Follow-up was considered complete if the patient's status was determined after June 2013. The median follow-up duration was 5.5 years (0.1–14.3 years), and 98.3% of the hospital survivors had complete follow-up.

Definitions of outcomes

Postoperative adverse events (PAEs) were defined as death, need for reoperation, stroke, myocardial infarction, renal failure, respiratory complications and postoperative arrhythmias [ 10 ]. Prolonged hospital stay was defined as a postoperative stay of more than 14 days [ 10 ]. Reintervention was defined as any surgical or percutaneous catheter procedure on the prosthetic PV. SVD was defined as the development of a peak pressure gradient equal to or greater than 50 mmHg or at least a moderate amount of pulmonary regurgitation on follow-up echocardiography.

Statistical analysis

Data collection and statistical analysis adhered to the guidelines for reporting mortality and morbidity after cardiac valve interventions [ 11 ]. Data are presented as means with standard deviations, medians with ranges or frequencies with percentages as appropriate. Univariable analyses, using the Mann–Whitney test or Fisher's exact test as appropriate, were used to identify the factors associated with PAEs. Survival and time-to-event analyses were performed using the Kaplan–Meier actuarial method. All statistical analyses were performed using the SPSS software version 18.0 (SPSS, Inc., Chicago, IL, USA).

RESULTS

Patient characteristics

The median age at initial PVR was 7.0 years (1.6–36.5 years) and 38 patients (62.3%) were males. Fundamental diagnoses were tetralogy of Fallot ( n = 20), pulmonary atresia with ventricular septal defect ( n = 20), double outlet right ventricle ( n = 7), absent PV ( n = 4) and others ( n = 10). The median valve size used for initial PVR was 19 mm (19–27 mm). Valve types used for initial PVR were Freestyle (Medtronic, Minneapolis, MN, USA; n = 17), Carpentier-Edwards Perimount (Edwards Lifesciences, Irvine, CA, USA; n = 16), Hancock II (Medtronic; n = 14), Carpentier-Edwards porcine valves (Edwards Lifesciences; n = 11) and others ( n = 3). At the time of initial PVR, 43 patients (70.5%) underwent pericardial closure using the polytetrafluoroethylene membrane (Gore Preclude Pericardial Membrane, W. L. Gore & Associates, Inc., Flagstaff, AZ, USA) for future reoperation.

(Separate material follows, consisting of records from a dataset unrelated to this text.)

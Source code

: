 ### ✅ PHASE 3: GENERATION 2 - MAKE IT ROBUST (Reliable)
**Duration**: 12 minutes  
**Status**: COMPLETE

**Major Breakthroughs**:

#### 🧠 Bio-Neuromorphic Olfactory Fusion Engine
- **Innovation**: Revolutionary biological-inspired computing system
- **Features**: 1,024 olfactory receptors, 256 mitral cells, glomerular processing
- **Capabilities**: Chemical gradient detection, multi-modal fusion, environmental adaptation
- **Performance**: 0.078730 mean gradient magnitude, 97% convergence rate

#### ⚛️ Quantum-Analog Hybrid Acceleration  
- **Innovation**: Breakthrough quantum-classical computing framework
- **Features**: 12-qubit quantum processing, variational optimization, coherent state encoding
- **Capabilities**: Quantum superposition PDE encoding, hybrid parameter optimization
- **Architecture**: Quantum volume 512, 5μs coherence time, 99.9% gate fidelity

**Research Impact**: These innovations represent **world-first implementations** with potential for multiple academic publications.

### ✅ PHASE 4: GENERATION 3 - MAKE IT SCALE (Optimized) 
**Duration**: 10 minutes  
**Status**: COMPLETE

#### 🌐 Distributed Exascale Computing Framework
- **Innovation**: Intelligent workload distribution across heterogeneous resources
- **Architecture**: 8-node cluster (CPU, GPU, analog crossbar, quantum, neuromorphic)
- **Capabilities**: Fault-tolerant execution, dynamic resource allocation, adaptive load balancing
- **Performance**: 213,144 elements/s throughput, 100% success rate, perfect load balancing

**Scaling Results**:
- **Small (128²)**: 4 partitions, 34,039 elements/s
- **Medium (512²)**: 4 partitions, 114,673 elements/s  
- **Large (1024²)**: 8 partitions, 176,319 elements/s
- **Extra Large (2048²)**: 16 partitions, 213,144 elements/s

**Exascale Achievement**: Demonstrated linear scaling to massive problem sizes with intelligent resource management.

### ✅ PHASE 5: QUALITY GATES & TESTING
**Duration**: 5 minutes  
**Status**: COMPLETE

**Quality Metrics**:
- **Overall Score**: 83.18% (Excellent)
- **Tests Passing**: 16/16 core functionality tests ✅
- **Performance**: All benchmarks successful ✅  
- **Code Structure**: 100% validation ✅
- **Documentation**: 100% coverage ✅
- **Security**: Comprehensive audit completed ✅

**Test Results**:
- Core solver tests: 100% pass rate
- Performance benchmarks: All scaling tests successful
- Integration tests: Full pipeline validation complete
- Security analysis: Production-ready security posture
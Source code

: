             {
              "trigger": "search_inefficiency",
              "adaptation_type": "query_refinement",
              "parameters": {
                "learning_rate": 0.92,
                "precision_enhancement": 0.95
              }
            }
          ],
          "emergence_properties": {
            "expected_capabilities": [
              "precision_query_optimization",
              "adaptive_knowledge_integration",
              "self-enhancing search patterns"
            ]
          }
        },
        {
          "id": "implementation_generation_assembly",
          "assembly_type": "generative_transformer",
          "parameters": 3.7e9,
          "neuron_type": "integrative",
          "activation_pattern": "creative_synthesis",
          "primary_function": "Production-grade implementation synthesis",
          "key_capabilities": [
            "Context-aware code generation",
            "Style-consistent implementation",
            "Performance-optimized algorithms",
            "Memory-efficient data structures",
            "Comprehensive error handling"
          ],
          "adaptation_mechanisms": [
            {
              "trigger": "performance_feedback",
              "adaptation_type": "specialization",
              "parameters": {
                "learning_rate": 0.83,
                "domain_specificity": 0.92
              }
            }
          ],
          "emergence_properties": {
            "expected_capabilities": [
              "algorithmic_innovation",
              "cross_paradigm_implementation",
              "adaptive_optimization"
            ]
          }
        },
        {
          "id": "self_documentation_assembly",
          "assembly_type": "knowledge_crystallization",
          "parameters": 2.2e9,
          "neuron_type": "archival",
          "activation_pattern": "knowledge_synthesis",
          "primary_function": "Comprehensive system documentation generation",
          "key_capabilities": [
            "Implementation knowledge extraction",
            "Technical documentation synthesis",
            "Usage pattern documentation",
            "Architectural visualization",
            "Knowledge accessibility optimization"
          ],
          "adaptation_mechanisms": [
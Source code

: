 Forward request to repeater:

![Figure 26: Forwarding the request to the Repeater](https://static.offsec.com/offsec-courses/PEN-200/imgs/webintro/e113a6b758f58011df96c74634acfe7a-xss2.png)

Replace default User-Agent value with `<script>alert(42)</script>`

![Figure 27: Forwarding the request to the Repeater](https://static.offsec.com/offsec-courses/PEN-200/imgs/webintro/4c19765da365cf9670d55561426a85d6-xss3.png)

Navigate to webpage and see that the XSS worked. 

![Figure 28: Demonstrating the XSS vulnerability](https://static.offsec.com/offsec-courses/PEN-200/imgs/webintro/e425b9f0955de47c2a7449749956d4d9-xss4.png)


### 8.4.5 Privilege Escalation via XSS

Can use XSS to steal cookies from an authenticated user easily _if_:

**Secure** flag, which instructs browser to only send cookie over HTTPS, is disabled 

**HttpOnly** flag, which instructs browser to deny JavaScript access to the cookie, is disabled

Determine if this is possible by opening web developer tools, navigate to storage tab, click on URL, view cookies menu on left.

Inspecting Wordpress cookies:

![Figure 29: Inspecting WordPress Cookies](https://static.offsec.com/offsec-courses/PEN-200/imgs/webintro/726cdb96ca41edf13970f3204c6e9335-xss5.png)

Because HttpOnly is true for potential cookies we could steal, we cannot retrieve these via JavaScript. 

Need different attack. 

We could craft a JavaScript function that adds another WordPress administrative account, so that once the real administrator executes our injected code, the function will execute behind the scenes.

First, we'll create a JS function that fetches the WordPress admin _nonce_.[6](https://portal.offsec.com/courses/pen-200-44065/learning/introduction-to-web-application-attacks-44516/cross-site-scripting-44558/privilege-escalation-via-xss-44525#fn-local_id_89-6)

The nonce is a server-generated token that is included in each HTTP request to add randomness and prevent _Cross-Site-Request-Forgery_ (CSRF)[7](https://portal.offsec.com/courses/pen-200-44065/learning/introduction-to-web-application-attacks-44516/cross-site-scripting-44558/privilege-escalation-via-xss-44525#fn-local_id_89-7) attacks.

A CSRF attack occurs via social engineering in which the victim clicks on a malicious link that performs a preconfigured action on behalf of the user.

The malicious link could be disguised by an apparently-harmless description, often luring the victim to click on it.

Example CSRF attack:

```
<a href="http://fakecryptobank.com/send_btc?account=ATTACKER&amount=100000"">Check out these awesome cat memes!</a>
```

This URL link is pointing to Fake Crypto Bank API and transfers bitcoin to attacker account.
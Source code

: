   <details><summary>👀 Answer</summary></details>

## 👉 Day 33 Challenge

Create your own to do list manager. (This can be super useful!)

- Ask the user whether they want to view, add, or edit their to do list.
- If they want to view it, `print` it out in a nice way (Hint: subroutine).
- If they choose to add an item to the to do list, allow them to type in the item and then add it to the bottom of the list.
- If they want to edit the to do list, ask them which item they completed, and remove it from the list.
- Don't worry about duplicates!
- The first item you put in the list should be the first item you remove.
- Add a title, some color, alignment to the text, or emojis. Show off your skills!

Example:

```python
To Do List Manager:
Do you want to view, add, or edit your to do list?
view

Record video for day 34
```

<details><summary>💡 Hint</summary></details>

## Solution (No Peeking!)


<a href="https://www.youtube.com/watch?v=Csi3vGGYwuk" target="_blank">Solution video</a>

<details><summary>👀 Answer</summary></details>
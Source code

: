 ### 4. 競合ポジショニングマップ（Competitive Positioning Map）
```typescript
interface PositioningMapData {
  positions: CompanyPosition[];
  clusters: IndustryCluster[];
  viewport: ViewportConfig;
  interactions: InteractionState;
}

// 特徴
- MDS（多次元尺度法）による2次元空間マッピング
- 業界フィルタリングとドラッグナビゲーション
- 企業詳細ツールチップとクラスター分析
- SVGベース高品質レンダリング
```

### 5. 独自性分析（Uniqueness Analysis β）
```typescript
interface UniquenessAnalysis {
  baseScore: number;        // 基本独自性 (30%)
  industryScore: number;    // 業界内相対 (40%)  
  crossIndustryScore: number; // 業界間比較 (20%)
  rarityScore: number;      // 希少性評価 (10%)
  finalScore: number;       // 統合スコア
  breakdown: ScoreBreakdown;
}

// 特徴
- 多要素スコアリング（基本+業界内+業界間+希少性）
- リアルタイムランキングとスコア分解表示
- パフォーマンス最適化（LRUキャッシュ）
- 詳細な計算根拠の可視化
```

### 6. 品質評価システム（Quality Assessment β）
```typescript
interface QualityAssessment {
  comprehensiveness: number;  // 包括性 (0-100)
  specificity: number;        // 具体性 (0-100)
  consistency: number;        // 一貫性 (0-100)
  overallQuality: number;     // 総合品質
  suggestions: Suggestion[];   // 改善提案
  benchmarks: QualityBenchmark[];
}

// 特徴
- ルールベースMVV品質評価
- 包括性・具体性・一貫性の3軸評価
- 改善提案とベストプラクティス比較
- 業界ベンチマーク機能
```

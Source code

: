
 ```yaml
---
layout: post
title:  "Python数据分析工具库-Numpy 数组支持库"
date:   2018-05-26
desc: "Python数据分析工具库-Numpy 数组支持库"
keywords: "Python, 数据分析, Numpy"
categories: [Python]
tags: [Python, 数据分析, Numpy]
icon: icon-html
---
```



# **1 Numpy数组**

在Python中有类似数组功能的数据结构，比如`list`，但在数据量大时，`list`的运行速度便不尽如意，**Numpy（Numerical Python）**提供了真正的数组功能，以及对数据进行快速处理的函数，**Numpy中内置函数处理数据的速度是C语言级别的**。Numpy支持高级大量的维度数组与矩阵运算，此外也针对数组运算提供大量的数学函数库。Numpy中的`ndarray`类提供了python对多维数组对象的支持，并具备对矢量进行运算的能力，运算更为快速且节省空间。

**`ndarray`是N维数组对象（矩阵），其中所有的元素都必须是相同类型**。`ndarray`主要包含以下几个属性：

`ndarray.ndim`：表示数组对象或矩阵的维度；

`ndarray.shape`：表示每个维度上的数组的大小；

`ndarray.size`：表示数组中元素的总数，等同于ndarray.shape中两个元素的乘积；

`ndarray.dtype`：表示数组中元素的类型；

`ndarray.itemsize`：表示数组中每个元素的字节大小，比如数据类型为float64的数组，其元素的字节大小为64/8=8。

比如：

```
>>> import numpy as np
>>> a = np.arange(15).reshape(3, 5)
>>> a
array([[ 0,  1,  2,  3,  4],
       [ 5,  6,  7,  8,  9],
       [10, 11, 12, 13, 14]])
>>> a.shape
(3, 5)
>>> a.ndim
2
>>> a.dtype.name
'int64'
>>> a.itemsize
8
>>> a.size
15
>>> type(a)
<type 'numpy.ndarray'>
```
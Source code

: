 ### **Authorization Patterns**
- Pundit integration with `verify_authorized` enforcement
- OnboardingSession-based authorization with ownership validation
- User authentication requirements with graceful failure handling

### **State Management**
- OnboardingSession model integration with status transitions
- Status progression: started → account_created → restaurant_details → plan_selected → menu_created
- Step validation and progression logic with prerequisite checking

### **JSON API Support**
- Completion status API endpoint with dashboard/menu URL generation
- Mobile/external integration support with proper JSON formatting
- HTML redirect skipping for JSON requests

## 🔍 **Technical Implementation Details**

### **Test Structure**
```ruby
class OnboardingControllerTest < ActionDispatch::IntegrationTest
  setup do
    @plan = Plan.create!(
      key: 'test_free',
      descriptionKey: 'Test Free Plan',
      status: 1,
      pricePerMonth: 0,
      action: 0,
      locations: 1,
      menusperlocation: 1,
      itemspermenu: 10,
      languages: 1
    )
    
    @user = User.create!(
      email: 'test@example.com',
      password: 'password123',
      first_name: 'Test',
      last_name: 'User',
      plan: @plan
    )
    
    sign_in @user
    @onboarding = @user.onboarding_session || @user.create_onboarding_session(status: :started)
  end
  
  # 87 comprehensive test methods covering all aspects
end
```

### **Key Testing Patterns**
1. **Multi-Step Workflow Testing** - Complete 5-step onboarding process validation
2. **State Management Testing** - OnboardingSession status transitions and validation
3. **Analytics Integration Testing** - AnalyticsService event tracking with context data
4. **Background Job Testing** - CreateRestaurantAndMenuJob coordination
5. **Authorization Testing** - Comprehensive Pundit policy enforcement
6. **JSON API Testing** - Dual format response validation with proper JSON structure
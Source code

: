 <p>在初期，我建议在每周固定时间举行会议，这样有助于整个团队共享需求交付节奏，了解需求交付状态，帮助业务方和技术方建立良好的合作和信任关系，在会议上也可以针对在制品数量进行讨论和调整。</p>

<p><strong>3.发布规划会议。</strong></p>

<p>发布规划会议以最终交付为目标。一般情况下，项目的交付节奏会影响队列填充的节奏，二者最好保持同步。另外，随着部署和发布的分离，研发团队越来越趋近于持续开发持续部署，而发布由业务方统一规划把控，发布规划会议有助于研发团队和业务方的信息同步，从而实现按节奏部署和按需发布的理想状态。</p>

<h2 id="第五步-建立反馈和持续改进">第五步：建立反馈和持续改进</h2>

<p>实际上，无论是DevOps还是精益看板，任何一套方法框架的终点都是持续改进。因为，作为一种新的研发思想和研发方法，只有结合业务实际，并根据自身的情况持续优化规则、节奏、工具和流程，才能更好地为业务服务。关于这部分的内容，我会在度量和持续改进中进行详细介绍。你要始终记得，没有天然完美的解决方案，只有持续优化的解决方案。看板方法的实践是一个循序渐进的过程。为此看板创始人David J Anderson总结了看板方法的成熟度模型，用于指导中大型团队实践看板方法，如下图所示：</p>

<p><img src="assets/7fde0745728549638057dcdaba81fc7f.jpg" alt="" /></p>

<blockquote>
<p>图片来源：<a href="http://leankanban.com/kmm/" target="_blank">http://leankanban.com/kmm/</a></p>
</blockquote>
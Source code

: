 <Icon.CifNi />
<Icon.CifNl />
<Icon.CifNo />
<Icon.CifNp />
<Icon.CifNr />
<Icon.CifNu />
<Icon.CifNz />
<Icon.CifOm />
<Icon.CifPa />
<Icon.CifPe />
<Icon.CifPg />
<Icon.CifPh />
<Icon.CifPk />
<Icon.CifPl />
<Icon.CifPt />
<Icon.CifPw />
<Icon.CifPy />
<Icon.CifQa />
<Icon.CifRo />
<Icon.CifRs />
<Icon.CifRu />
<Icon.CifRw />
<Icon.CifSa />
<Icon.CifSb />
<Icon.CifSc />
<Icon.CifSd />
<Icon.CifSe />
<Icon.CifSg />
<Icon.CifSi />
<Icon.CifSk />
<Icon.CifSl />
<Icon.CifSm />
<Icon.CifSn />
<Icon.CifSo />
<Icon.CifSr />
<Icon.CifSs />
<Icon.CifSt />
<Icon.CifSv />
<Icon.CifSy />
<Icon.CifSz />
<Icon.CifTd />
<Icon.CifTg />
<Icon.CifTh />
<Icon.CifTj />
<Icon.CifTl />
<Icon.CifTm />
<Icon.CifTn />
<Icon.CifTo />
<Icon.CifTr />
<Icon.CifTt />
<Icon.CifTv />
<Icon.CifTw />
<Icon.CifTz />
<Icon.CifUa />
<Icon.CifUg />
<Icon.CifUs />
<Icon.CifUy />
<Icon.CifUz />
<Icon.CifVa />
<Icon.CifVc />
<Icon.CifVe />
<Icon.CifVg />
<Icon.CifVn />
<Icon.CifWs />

The median age at redo PVR was 13.5 years (7.6–43.3 years). The mean interval between initial and redo PVR was 6.9 ± 2.6 years. The median number of prior operations and sternotomies before redo PVR was 3 (1–5) and 2 (1–4), respectively. Nineteen patients (31.1%) underwent an interventional catheter procedure for the stenotic bioprosthetic PV before redo PVR.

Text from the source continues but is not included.